Background information
- Born: Anne Edwige Maria Peichert 26 November 1996 (age 29) Sainte-Catherine, Pas-de-Calais, France
- Genres: French pop; electronica; alternative dance;
- Occupations: Singer; songwriter; actress;
- Instruments: Vocals; piano; guitar;
- Years active: 2013–present
- Labels: Universal Music Group; Mercury Records;
- Partner: Florian Rossi [fr]
- Website: louane.store

= Louane (singer) =

French actress and singer

Anne Edwige Maria Peichert (/fr/; born 26 November 1996), known by her stage name Louane Emera (/fr/) or simply Louane, is a French singer and actress. In France she became known for being a semi-finalist in the 2013 season of The Voice: la plus belle voix, and is known internationally for her role in the 2014 film La Famille Bélier, for which she won the César Award for Most Promising Actress.

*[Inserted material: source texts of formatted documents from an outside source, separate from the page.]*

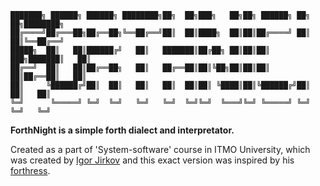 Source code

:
 ```
███████╗ ██████╗ ██████╗ ████████╗██╗  ██╗███╗   ██╗██╗ ██████╗ ██╗  ██╗████████╗
██╔════╝██╔═══██╗██╔══██╗╚══██╔══╝██║  ██║████╗  ██║██║██╔════╝ ██║  ██║╚══██╔══╝
█████╗  ██║   ██║██████╔╝   ██║   ███████║██╔██╗ ██║██║██║  ███╗███████║   ██║   
██╔══╝  ██║   ██║██╔══██╗   ██║   ██╔══██║██║╚██╗██║██║██║   ██║██╔══██║   ██║   
██║     ╚██████╔╝██║  ██║   ██║   ██║  ██║██║ ╚████║██║╚██████╔╝██║  ██║   ██║   
╚═╝      ╚═════╝ ╚═╝  ╚═╝   ╚═╝   ╚═╝  ╚═╝╚═╝  ╚═══╝╚═╝ ╚═════╝ ╚═╝  ╚═╝   ╚═╝   
```                                                                                                                                                     
                                                                                                                                                                
**ForthNight is a simple forth dialect and interpretator.**

Created as a part of 'System-software' course in ITMO University, which was created by [Igor Jirkov](https://github.com/sayon/) and this exact version was inspired by his [forthress](https://github.com/sayon/forthress).

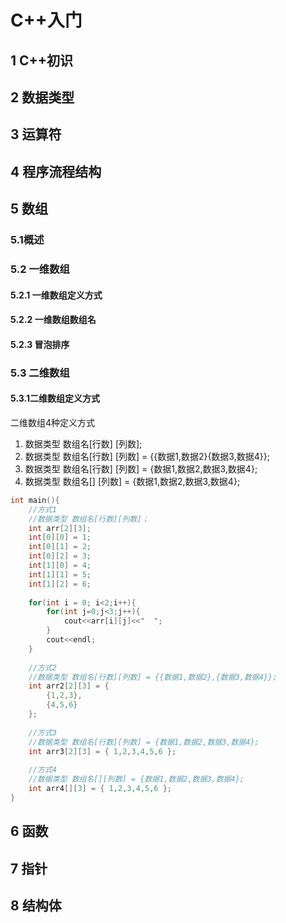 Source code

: # C++入门

## 1 C++初识

## 2 数据类型

## 3 运算符

## 4 程序流程结构

## 5 数组

### 5.1概述

### 5.2 一维数组

#### 5.2.1 一维数组定义方式

#### 5.2.2 一维数组数组名

#### 5.2.3 冒泡排序

### 5.3 二维数组

#### 5.3.1二维数组定义方式

二维数组4种定义方式

1. 数据类型 数组名[行数] [列数];
2. 数据类型 数组名[行数] [列数] = {{数据1,数据2}{数据3,数据4}};
3. 数据类型 数组名[行数] [列数] = {数据1,数据2,数据3,数据4};
4. 数据类型 数组名[] [列数] = {数据1,数据2,数据3,数据4};

``````c++
int main(){
    //方式1
    //数据类型 数组名[行数][列数]；
    int arr[2][3];
    int[0][0] = 1;
    int[0][1] = 2;
    int[0][2] = 3;
    int[1][0] = 4;
    int[1][1] = 5;
    int[1][2] = 6;
    
    for(int i = 0; i<2;i++){
        for(int j=0;j<3;j++){
            cout<<arr[i][j]<<"  ";
        }
        cout<<endl;
    }
    
    //方式2
    //数据类型 数组名[行数][列数] = {{数据1,数据2},{数据3,数据4}};
    int arr2[2][3] = {
		{1,2,3},
		{4,5,6}
	};
    
    //方式3
    //数据类型 数组名[行数][列数] = {数据1,数据2,数据3,数据4};
    int arr3[2][3] = { 1,2,3,4,5,6 };
    
    //方式4
    //数据类型 数组名[][列数] = {数据1,数据2,数据3,数据4};
    int arr4[][3] = { 1,2,3,4,5,6 };
}
``````





























## 6 函数

## 7 指针

## 8 结构体

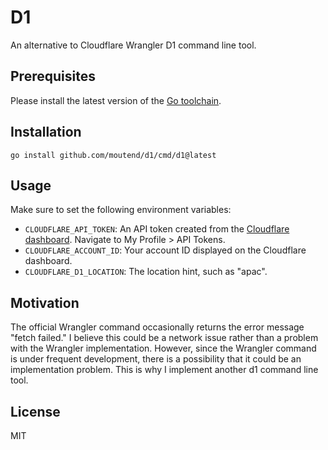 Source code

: # D1

An alternative to Cloudflare Wrangler D1 command line tool.

## Prerequisites

Please install the latest version of the [Go toolchain](https://go.dev/doc/install).

## Installation

```console
go install github.com/moutend/d1/cmd/d1@latest
```

## Usage

Make sure to set the following environment variables:

- `CLOUDFLARE_API_TOKEN`: An API token created from the [Cloudflare dashboard](https://dash.cloudflare.com/profile/api-tokens/). Navigate to My Profile > API Tokens.
- `CLOUDFLARE_ACCOUNT_ID`: Your account ID displayed on the Cloudflare dashboard.
- `CLOUDFLARE_D1_LOCATION`: The location hint, such as "apac".

## Motivation

The official Wrangler command occasionally returns the error message "fetch failed." I believe this could be a network issue rather than a problem with the Wrangler implementation. However, since the Wrangler command is under frequent development, there is a possibility that it could be an implementation problem. This is why I implement another d1 command line tool.

## License

MIT
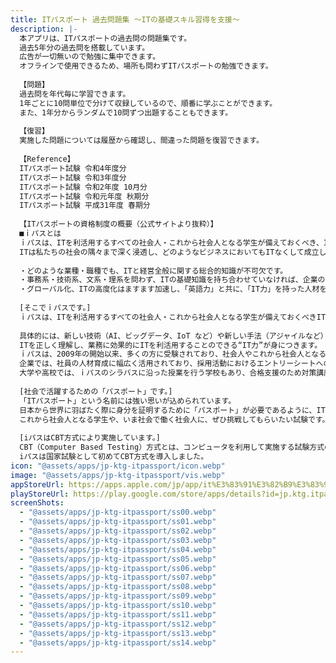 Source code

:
```yaml
---
title: ITパスポート 過去問題集 〜ITの基礎スキル習得を支援〜
description: |-
  本アプリは、ITパスポートの過去問の問題集です。
  過去5年分の過去問を搭載しています。
  広告が一切無いので勉強に集中できます。
  オフラインで使用できるため、場所も問わずITパスポートの勉強できます。
  
  【問題】
  過去問を年代毎に学習できます。
  1年ごとに10問単位で分けて収録しているので、順番に学ぶことができます。
  また、1年分からランダムで10問ずつ出題することもできます。
  
  【復習】
  実施した問題については履歴から確認し、間違った問題を復習できます。
  
  【Reference】
  ITパスポート試験 令和4年度分
  ITパスポート試験 令和3年度分
  ITパスポート試験 令和2年度 10月分
  ITパスポート試験 令和元年度 秋期分
  ITパスポート試験 平成31年度 春期分
  
  【ITパスポートの資格制度の概要（公式サイトより抜粋）】
  ■ｉパスとは
  ｉパスは、ITを利活用するすべての社会人・これから社会人となる学生が備えておくべき、ITに関する基礎的な知識が証明できる国家試験です。
  ITは私たちの社会の隅々まで深く浸透し、どのようなビジネスにおいてもITなくして成立しません。
  
  ・どのような業種・職種でも、ITと経営全般に関する総合的知識が不可欠です。
  ・事務系・技術系、文系・理系を問わず、ITの基礎知識を持ち合わせていなければ、企業の戦力にはなりえません。
  ・グローバル化、ITの高度化はますます加速し、「英語力」と共に、「IT力」を持った人材を企業は求めています。
  
  [そこでｉパスです。]
  ｉパスは、ITを利活用するすべての社会人・これから社会人となる学生が備えておくべきITに関する基礎的な知識が証明できる国家試験です。
  
  具体的には、新しい技術（AI、ビッグデータ、IoT など）や新しい手法（アジャイルなど）の概要に関する知識をはじめ、経営全般（経営戦略、マーケティング、財務、法務など）の知識、IT（セキュリティ、ネットワークなど）の知識、プロジェクトマネジメントの知識など幅広い分野の総合的知識を問う試験です。
  ITを正しく理解し、業務に効果的にITを利活用することのできる“IT力”が身につきます。
  ｉパスは、2009年の開始以来、多くの方に受験されており、社会人やこれから社会人となる学生など幅広い層から支持されています。
  企業では、社員の人材育成に幅広く活用されており、採用活動におけるエントリーシートへの記入を求める動きが広がるなど、多くの企業で積極的に活用されています。
  大学や高校では、ｉパスのシラバスに沿った授業を行う学校もあり、合格支援のため対策講座を開設する学校も増えています。
  
  [社会で活躍するための「パスポート」です。]
  「ITパスポート」という名前には強い思いが込められています。
  日本から世界に羽ばたく際に身分を証明するために「パスポート」が必要であるように、IT化が進んだ現代社会に羽ばたくために社会人として必要な基礎的能力を有していることを国が証明する試験（パスポート）として「ITパスポート」が誕生しました。
  これから社会人となる学生や、いま社会で働く社会人に、ぜひ挑戦してもらいたい試験です。
  
  [iパスはCBT方式により実施しています。]
  CBT（Computer Based Testing）方式とは、コンピュータを利用して実施する試験方式のことです。
  iパスは国家試験として初めてCBT方式を導入しました。
icon: "@assets/apps/jp-ktg-itpassport/icon.webp"
image: "@assets/apps/jp-ktg-itpassport/vis.webp"
appStoreUrl: https://apps.apple.com/jp/app/it%E3%83%91%E3%82%B9%E3%83%9D%E3%83%BC%E3%83%88-%E9%81%8E%E5%8E%BB%E5%95%8F%E9%A1%8C%E9%9B%86-it%E3%81%AE%E5%9F%BA%E7%A4%8E%E3%82%B9%E3%82%AD%E3%83%AB%E7%BF%92%E5%BE%97%E3%82%92%E6%94%AF%E6%8F%B4/id1665625417
playStoreUrl: https://play.google.com/store/apps/details?id=jp.ktg.itpassport
screenShots:
  - "@assets/apps/jp-ktg-itpassport/ss00.webp"
  - "@assets/apps/jp-ktg-itpassport/ss01.webp"
  - "@assets/apps/jp-ktg-itpassport/ss02.webp"
  - "@assets/apps/jp-ktg-itpassport/ss03.webp"
  - "@assets/apps/jp-ktg-itpassport/ss04.webp"
  - "@assets/apps/jp-ktg-itpassport/ss05.webp"
  - "@assets/apps/jp-ktg-itpassport/ss06.webp"
  - "@assets/apps/jp-ktg-itpassport/ss07.webp"
  - "@assets/apps/jp-ktg-itpassport/ss08.webp"
  - "@assets/apps/jp-ktg-itpassport/ss09.webp"
  - "@assets/apps/jp-ktg-itpassport/ss10.webp"
  - "@assets/apps/jp-ktg-itpassport/ss11.webp"
  - "@assets/apps/jp-ktg-itpassport/ss12.webp"
  - "@assets/apps/jp-ktg-itpassport/ss13.webp"
  - "@assets/apps/jp-ktg-itpassport/ss14.webp"
---
```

She represented France in the Eurovision Song Contest 2025 with the song "Maman", where she finished seventh with 230 points.

== Early life ==
Born Anne Peichert in Sainte-Catherine on 26 November 1996, she grew up in the French department of Pas-de-Calais, with her four sisters and her only brother Benoît. Louane's father, Jean-Pierre Peichert, was French, son of a Polish mother and German father. Her mother, Isabel Pinto dos Santos, was Brazilian-Portuguese, daughter of a Portuguese father and a Brazilian mother.

In 2008, she took part in L'École des stars, a French music competition broadcast on channel Direct 8.

Louane, who was diagnosed with ADHD at the age of eight, said that her parents often had to punish her due to her hyperactivity, but that she has learned a lot about discipline from them and that they always treated her with love.

Louane lost both of her parents during her teenage years; her rendition of "Imagine" was dedicated to her father who had died just three months prior to her appearance in The Voice and her mother died in 2014 after a lengthy illness.

== Career ==
=== Music ===
In 2013, her first real breakthrough came with her taking part in The Voice: la plus belle voixs second season. She auditioned with "Un homme heureux" by William Sheller with all four coaches Florent Pagny, Jenifer, Louis Bertignac and Garou turning their chairs. She opted to be part of Team Louis Bertignac. Her "blind audition" episode was broadcast on 16 February 2013.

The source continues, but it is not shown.